Wageningen University, Netherlands
Recently there is a great interest in the recovery, separation and purification of natural bioactive compounds from plant foods and especially polyphenols, due to their proven antioxidant, anticancer activity and other health benefits. Rapeseed and sunflower seeds are considered rich sources of polyphenols and they are currently underexploited. After oil extraction, the defatted meals remaining tend to be used as cattle feed, despite their verified content in valuable phenolic acids such as sinapic, chlorogenic and caffeic acid. Moreover, especially due to their high protein content, there is a great interest in their fractionation for protein acquisition. However, the recovery procedure of polyphenols can affect the fate of the protein and remaining components, either due to intense processing or interactions occurring between the polyphenols and proteins specifically. With the use of organic solvents and high temperatures for the extraction of polyphenols, denaturation of the remaining proteins in the matrix can occur. Moreover, alkaline treatment can lead to polyphenol-protein complexation affecting both the extractability and the functionality of both polyphenols and proteins. These are the main reasons why sunflower and rapeseed protein fractionation techniques are currently under investigation.
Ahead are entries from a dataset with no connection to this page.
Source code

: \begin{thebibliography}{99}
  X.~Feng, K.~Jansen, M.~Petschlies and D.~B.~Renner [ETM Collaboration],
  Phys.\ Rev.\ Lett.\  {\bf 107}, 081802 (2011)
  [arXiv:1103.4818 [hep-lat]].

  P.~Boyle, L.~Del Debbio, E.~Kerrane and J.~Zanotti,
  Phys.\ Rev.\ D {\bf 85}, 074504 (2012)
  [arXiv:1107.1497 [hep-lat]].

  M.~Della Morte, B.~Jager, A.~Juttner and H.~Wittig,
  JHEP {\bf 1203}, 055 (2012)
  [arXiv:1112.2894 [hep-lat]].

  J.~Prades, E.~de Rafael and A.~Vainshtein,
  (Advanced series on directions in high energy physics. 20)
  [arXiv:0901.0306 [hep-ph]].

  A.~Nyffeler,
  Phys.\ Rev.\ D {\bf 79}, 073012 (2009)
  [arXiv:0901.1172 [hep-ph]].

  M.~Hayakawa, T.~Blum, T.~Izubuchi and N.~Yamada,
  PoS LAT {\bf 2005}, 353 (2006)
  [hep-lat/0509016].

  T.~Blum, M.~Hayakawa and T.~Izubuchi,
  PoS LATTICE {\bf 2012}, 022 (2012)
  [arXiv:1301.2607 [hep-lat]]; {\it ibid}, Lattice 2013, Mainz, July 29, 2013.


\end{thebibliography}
The recovery procedure of polyphenols is important for the viability of biorefineries handling protein-rich multi-components streams. We expect with the use of milder extraction methods for the recovery of polyphenols, the modification on the macromolecules can be controlled or avoided. This will create new opportunities for the valorization of ingredients like oilseed meals, out of which both polyphenols and proteins can be separated, or let co-exist in the food streams leading to unexplored nutritional benefits.